Stephen Mandel's Lone Pine bought 26.5 million shares of the ETF, which would be worth $2.4 billion if it still holds those shares. Lone Pine didn't immediately return a message seeking comment.

Many hedge fund managers have been increasing their gold investments lately. More than 28% of the SPDR Gold Trust ETF's outstanding stock was owned by hedge funds as of the end of the first quarter, according to Factset Research Systems.

The increased bets on gold come as the price of the yellow metal have remained high, above $900 an ounce. Funds also see hard assets as insurance against further turmoil in the financial system, including a decline in the value of paper currency.

Most active investing in gold has been by Paulson.

In March, Paulson paid $1.3 billion to buy Anglo American PLC's (AAUK) remaining stake in South African miner AngloGold Ashanti Ltd. (AU). Paulson also recently introduced to investors a new share class pegged on the price of gold.

David Einhorn of Greenlight Capital, who had also been buying more gold-exposed stocks, added to his SPDR Gold Trust position during the first quarter as well.

Paulson, a merger arbitrager by trade, became the highest-paid hedge fund manager in 2007 when he bet against securities tied to subprime mortgages. His funds also produced double-digit gains in 2008, when the industry as a whole showed an average loss of 19%, according to Hedge Fund Research.

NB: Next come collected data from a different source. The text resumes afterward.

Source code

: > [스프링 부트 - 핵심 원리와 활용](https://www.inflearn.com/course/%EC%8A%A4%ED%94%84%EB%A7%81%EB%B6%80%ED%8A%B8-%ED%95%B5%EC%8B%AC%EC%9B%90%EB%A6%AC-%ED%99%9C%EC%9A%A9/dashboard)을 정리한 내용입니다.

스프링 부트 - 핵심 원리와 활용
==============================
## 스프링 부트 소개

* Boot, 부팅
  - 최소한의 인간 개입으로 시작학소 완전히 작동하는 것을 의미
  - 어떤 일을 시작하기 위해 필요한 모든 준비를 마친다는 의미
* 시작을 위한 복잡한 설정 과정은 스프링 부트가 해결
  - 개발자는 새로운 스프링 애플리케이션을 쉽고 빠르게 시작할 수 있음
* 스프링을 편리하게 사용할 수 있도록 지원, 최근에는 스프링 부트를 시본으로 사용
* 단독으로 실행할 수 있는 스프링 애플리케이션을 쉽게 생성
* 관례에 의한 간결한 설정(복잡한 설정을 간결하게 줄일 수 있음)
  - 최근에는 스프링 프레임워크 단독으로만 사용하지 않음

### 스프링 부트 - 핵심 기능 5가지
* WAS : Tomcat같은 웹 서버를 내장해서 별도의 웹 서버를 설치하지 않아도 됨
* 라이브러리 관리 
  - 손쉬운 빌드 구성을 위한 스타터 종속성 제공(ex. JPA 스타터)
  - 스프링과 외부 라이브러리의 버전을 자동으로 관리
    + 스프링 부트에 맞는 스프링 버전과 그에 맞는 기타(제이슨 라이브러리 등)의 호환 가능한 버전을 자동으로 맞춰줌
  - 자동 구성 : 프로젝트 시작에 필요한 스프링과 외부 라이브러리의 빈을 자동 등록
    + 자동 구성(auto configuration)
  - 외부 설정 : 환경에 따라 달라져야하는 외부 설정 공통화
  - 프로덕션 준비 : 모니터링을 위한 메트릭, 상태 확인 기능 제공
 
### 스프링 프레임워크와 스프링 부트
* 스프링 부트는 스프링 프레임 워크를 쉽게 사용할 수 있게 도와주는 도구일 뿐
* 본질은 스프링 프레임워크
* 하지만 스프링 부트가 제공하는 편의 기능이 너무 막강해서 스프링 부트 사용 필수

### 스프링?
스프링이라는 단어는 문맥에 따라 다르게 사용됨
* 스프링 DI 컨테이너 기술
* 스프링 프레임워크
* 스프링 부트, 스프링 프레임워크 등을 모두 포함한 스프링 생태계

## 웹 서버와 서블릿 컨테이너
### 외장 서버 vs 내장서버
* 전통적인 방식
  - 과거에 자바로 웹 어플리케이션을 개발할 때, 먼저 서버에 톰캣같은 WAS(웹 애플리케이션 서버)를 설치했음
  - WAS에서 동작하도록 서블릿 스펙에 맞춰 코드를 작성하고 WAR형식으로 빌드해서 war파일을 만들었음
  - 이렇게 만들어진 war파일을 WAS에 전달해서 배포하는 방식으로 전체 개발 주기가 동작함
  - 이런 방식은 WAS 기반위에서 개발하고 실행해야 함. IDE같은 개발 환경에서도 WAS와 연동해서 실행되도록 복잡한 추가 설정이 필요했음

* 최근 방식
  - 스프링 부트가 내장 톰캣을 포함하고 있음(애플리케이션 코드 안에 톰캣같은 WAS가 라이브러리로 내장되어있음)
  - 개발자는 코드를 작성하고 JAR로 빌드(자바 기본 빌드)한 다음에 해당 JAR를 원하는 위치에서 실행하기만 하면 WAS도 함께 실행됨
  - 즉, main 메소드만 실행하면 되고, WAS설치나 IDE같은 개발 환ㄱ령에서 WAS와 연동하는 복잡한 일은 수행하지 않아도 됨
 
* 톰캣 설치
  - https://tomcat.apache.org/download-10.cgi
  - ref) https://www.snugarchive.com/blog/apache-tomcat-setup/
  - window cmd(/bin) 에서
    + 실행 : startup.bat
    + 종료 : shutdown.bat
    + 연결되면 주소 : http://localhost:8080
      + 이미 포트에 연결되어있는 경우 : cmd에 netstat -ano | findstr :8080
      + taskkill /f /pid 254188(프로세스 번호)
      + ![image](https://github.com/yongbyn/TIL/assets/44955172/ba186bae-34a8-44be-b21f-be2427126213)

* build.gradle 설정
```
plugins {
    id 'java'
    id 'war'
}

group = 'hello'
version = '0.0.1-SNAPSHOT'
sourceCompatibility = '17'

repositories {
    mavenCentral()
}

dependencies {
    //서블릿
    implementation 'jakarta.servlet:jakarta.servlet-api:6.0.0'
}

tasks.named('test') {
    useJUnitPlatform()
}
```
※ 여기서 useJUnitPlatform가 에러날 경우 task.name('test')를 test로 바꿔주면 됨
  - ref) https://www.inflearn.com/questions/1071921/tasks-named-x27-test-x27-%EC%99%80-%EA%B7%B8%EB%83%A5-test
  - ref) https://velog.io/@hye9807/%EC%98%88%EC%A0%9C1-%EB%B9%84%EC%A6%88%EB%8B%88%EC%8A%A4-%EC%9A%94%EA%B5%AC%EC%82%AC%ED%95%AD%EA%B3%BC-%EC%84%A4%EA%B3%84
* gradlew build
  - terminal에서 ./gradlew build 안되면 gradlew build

Mandel's Lone Pine, which according to Factset now has almost 20% of its equity portfolio in the ETF, stumbled last September along with other hedge funds. The firm, however, was not among the funds reported to have barred investors from withdrawing money from its funds.


By Joseph Checkler, Dow Jones Newswires; 201-938-4297; joseph.checkler@dowjones.com

(END) Dow Jones Newswires

05-18-09 1519ET

Copyright (c) 2009 Dow Jones & Company, Inc.

silverbuyer
10th June 2009, 15:25
Old news, but good to post for those who havent seen it. Big issue - when they decide to leave, price may get whipsawed if you're in GLD. That effect might be a good Buy signal if spot gets pushed down as well as share price.